● **Working data**:
━━━
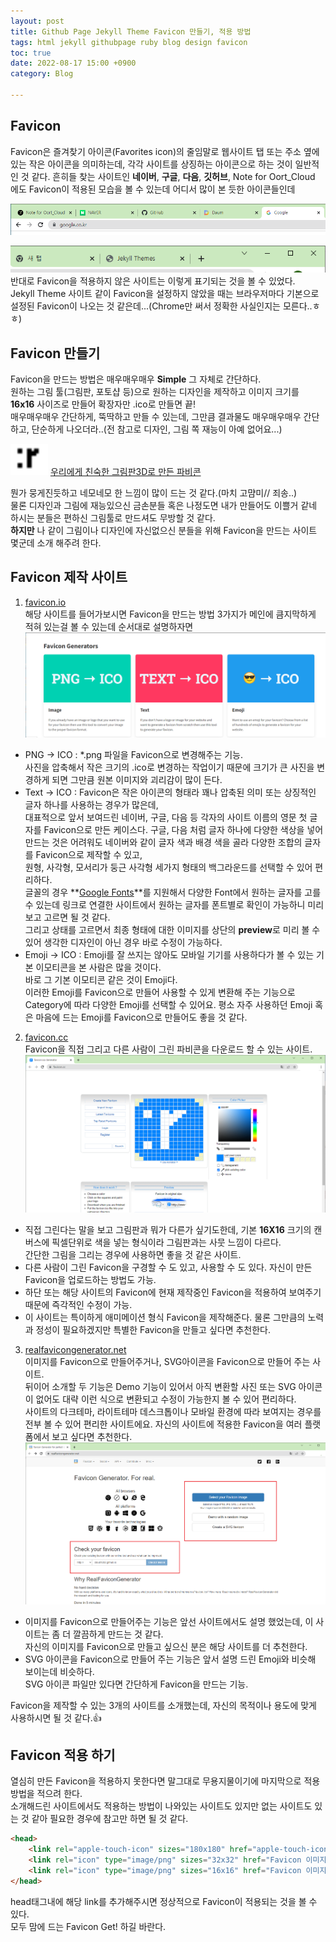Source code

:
 ```yaml
---
layout: post
title: Github Page Jekyll Theme Favicon 만들기, 적용 방법
tags: html jekyll githubpage ruby blog design favicon
toc: true
date: 2022-08-17 15:00 +0900
category: Blog

---
```


## Favicon
Favicon은 즐겨찾기 아이콘(Favorites icon)의 줄임말로 웹사이트 탭 또는 주소 옆에 있는 작은 아이콘을 의미하는데, 각각 사이트를 상징하는 아이콘으로 하는 것이 일반적인 것 같다. 
흔히들 찾는 사이트인 **네이버**, **구글**, **다음**, **깃허브**, Note for Oort_Cloud 에도 Favicon이 적용된 모습을 볼 수 있는데 어디서 많이 본 듯한 아이콘들인데 

![Favicon_Example_01](/assets/img/Favicon_Example_01.png "Chrome Tab 웹 사이트 파비콘[설정]")  

![Favicon_Example_02](/assets/img/Favicon_Example_02.png "Chrome Tab 웹 사이트 파비콘[미설정]")  
반대로 Favicon을 적용하지 않은 사이트는 이렇게 표기되는 것을 볼 수 있었다.  
Jekyll Theme 사이트 같이 Favicon을 설정하지 않았을 때는 브라우저마다 기본으로 설정된 Favicon이 나오는 것 같은데...(Chrome만 써서 정확한 사실인지는 모른다..ㅎㅎ)

## Favicon 만들기
Favicon을 만드는 방법은 매우매우매우 **Simple** 그 자체로 간단하다.  
원하는 그림 툴(그림판, 포토샵 등)으로 원하는 디자인을 제작하고 이미지 크기를 **16x16** 사이즈로 만들어 확장자만 .ico로 만들면 끝!  
매우매우매우 간단하게, 뚝딱하고 만들 수 있는데, 그만큼 결과물도 매우매우매우 간단하고, 단순하게 나오더라..(전 참고로 디자인, 그림 쪽 재능이 아예 없어요...)

<img src="/assets/img/ArtPad_favicon.png" alt="Artpad_Example_01" title="그림판3D로 만든 파비콘" width="60" height="50" style="display:inline"> <u>우리에게 친숙한 그림판3D로 만든 파비콘</u>  

뭔가 뭉게진듯하고 네모네모 한 느낌이 많이 드는 것 같다.(마치 고먐미// 죄송..)  
물론 디자인과 그림에 재능있으신 금손분들 혹은 나정도면 내가 만들어도 이쁠거 같네 하시는 분들은 편하신 그림툴로 만드셔도 무방할 것 같다.  
**하지만** 나 같이 그림이나 디자인에 자신없으신 분들을 위해 Favicon을 만드는 사이트 몇군데 소개 해주려 한다.

## Favicon 제작 사이트

1. [favicon.io](https://favicon.io/)  
해당 사이트를 들어가보시면 Favicon을 만드는 방법 3가지가 메인에 큼지막하게 적혀 있는걸 볼 수 있는데 순서대로 설명하자면  
![Favicon.io](/assets/img/Favicon_Favicon_io.png "Favicon.io 메인 화면")
- PNG -> ICO : *.png 파일을 Favicon으로 변경해주는 기능.  
사진을 압축해서 작은 크기의 .ico로 변경하는 작업이기 때문에 크기가 큰 사진을 변경하게 되면 그만큼 원본 이미지와 괴리감이 많이 든다.  
- Text -> ICO : Favicon은 작은 아이콘의 형태라 꽤나 압축된 의미 또는 상징적인 글자 하나를 사용하는 경우가 많은데,  
대표적으로 앞서 보여드린 네이버, 구글, 다음 등 각자의 사이트 이름의 영문 첫 글자를 Favicon으로 만든 케이스다.
구글, 다음 처럼 글자 하나에 다양한 색상을 넣어 만드는 것은 어려워도 네이버와 같이 글자 색과 배경 색을 골라 다양한 조합의 글자를 Favicon으로 제작할 수 있고,    
원형, 사각형, 모서리가 둥근 사각형 세가지 형태의 백그라운드를 선택할 수 있어 편리하다.  
글꼴의 경우 **[Google Fonts](https://fonts.google.com/)**를 지원해서 다양한 Font에서 원하는 글자를 고를 수 있는데 링크로 연결한 사이트에서 원하는 글자를 폰트별로 확인이 가능하니 미리 보고 고르면 될 것 같다.  
그리고 상태를 고르면서 최종 형태에 대한 이미지를 상단의 **preview**로 미리 볼 수 있어 생각한 디자인이 아닌 경우 바로 수정이 가능하다.
- Emoji -> ICO : Emoji를 잘 쓰지는 않아도 모바일 기기를 사용하다가 볼 수 있는 기본 이모티콘을 본 사람은 많을 것이다.  
바로 그 기본 이모티콘 같은 것이 Emoji다.  
이러한 Emoji를 Favicon으로 만들어 사용할 수 있게 변환해 주는 기능으로 Category에 따라 다양한 Emoji를 선택할 수 있어요. 평소 자주 사용하던 Emoji 혹은 마음에 드는 Emoji를 Favicon으로 만들어도 좋을 것 같다.  
2. [favicon.cc](https://www.favicon.cc/)  
Favicon을 직접 그리고 다른 사람이 그린 파비콘을 다운로드 할 수 있는 사이트.
![Favicon.cc](/assets/img/Favicon_Favicon_cc.png "Favicon.cc 메인 화면")
- 직접 그린다는 말을 보고 그림판과 뭐가 다른가 싶기도한데, 기본 **16X16** 크기의 캔버스에 픽셀단위로 색을 넣는 형식이라 그림판과는 사뭇 느낌이 다르다.  
간단한 그림을 그리는 경우에 사용하면 좋을 것 같은 사이트.
- 다른 사람이 그린 Favicon을 구경할 수 도 있고, 사용할 수 도 있다. 자신이 만든 Favicon을 업로드하는 방법도 가능.
- 하단 또는 해당 사이트의 Favicon에 현재 제작중인 Favicon을 적용하여 보여주기 때문에 즉각적인 수정이 가능.
- 이 사이트는 특이하게 애미메이션 형식 Favicon을 제작해준다. 물론 그만큼의 노력과 정성이 필요하겠지만 특별한 Favicon을 만들고 싶다면 추천한다.
3. [realfavicongenerator.net](https://realfavicongenerator.net/)  
이미지를 Favicon으로 만들어주거나, SVG아이콘을 Favicon으로 만들어 주는 사이트.  
뒤이어 소개할 두 기능은 Demo 기능이 있어서 아직 변환할 사진 또는 SVG 아이콘이 없어도 대략 이런 식으로 변환되고 수정이 가능한지 볼 수 있어 편리하다.  
사이트의 다크테마, 라이트테마 데스크톱이나 모바일 환경에 따라 보여지는 경우를 전부 볼 수 있어 편리한 사이트에요. 자신의 사이트에 적용한 Favicon을 여러 플랫폼에서 보고 싶다면 추천한다.
![realfavicongenerator.net](/assets/img/Favicon_realfavicongenerator_net.png "realfavicongenerator.net 메인 화면")
- 이미지를 Favicon으로 만들어주는 기능은 앞선 사이트에서도 설명 했었는데, 이 사이트는 좀 더 깔끔하게 만드는 것 같다.  
자신의 이미지를 Favicon으로 만들고 싶으신 분은 해당 사이트를 더 추천한다.
- SVG 아이콘을 Favicon으로 만들어 주는 기능은 앞서 설명 드린 Emoji와 비슷해 보이는데 비슷하다.  
SVG 아이콘 파일만 있다면 간단하게 Favicon을 만드는 기능.  

Favicon을 제작할 수 있는 3개의 사이트를 소개했는데, 자신의 목적이나 용도에 맞게 사용하시면 될 것 같다.👍

## Favicon 적용 하기
열심히 만든 Favicon을 적용하지 못한다면 말그대로 무용지물이기에 마지막으로 적용 방법을 적으려 한다.  
소개해드린 사이트에서도 적용하는 방법이 나와있는 사이트도 있지만 없는 사이트도 있는 것 같아 필요한 경우에 참고만 하면 될 것 같다.
```html
<head>
    <link rel="apple-touch-icon" sizes="180x180" href="apple-touch-icon 이미지 경로"> <!--IOS 웹앱 아이콘 이미지 -->
    <link rel="icon" type="image/png" sizes="32x32" href="Favicon 이미지 경로"> <!--Favicon 32X32 이미지 -->
    <link rel="icon" type="image/png" sizes="16x16" href="Favicon 이미지 경로"> <!--Favicon 16X16 이미지 -->
</head>
```
head태그내에 해당 link를 추가해주시면 정상적으로 Favicon이 적용되는 것을 볼 수 있다.  
모두 맘에 드는 Favicon Get! 하길 바란다.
━━━
● **Activity**: How many of the lines above include the string "사이트는"? Answer with the number only.

● **Task solution**: 3